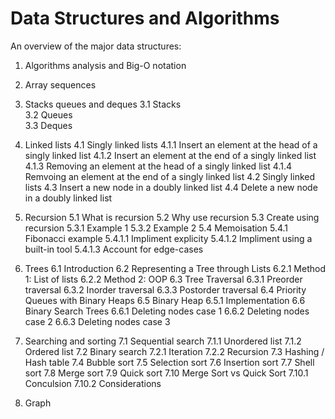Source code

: # Data Structures and Algorithms

An overview of the major data structures:

1. Algorithms analysis and Big-O notation

2. Array sequences

3. Stacks queues and deques
    3.1 Stacks  
    3.2 Queues  
    3.3 Deques  
    
4. Linked lists
    4.1 Singly linked lists
	4.1.1 Insert an element at the head of a singly linked list
	4.1.2 Insert an element at the end of a singly linked list
	4.1.3 Removing an element at the head of a singly linked list
	4.1.4 Remvoing an element at the end of a singly linked list
    4.2 Singly linked lists
    4.3 Insert a new node in a doubly linked list
    4.4 Delete a new node in a doubly linked list   
    
5. Recursion
    5.1 What is recursion
    5.2 Why use recursion
    5.3 Create using recursion
	5.3.1 Example 1
	5.3.2 Example 2
    5.4 Memoisation
	5.4.1 Fibonacci example
	    5.4.1.1 Impliment explicity
	    5.4.1.2 Impliment using a built-in tool
	    5.4.1.3 Account for edge-cases

6. Trees
    6.1 Introduction
    6.2 Representing a Tree through Lists
        6.2.1 Method 1: List of lists
        6.2.2 Method 2: OOP
    6.3 Tree Traversal
        6.3.1 Preorder traversal
        6.3.2 Inorder traversal
        6.3.3 Postorder traversal
    6.4 Priority Queues with Binary Heaps
    6.5 Binary Heap
        6.5.1 Implementation
    6.6 Binary Search Trees
	6.6.1 Deleting nodes case 1
	6.6.2 Deleting nodes case 2
	6.6.3 Deleting nodes case 3
    
7. Searching and sorting
    7.1 Sequential search
	7.1.1 Unordered list
	7.1.2 Ordered list
    7.2 Binary search
	7.2.1 Iteration
	7.2.2 Recursion
    7.3 Hashing / Hash table
    7.4 Bubble sort
    7.5 Selection sort
    7.6 Insertion sort
    7.7 Shell sort
    7.8 Merge sort
    7.9 Quick sort
    7.10 Merge Sort vs Quick Sort
	7.10.1 Conculsion
	7.10.2 Considerations
8. Graph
..........
* ABOUT THIS EXERCISE: Look above for the line holding "6.2.2 Method 2: OOP". Print it and every line after it, exactly, through the line holding "7.10 Merge Sort vs Quick Sort".

* ANSWER SPACE:
        6.2.2 Method 2: OOP
    6.3 Tree Traversal
        6.3.1 Preorder traversal
        6.3.2 Inorder traversal
        6.3.3 Postorder traversal
    6.4 Priority Queues with Binary Heaps
    6.5 Binary Heap
        6.5.1 Implementation
    6.6 Binary Search Trees
	6.6.1 Deleting nodes case 1
	6.6.2 Deleting nodes case 2
	6.6.3 Deleting nodes case 3
    
7. Searching and sorting
    7.1 Sequential search
	7.1.1 Unordered list
	7.1.2 Ordered list
    7.2 Binary search
	7.2.1 Iteration
	7.2.2 Recursion
    7.3 Hashing / Hash table
    7.4 Bubble sort
    7.5 Selection sort
    7.6 Insertion sort
    7.7 Shell sort
    7.8 Merge sort
    7.9 Quick sort
    7.10 Merge Sort vs Quick Sort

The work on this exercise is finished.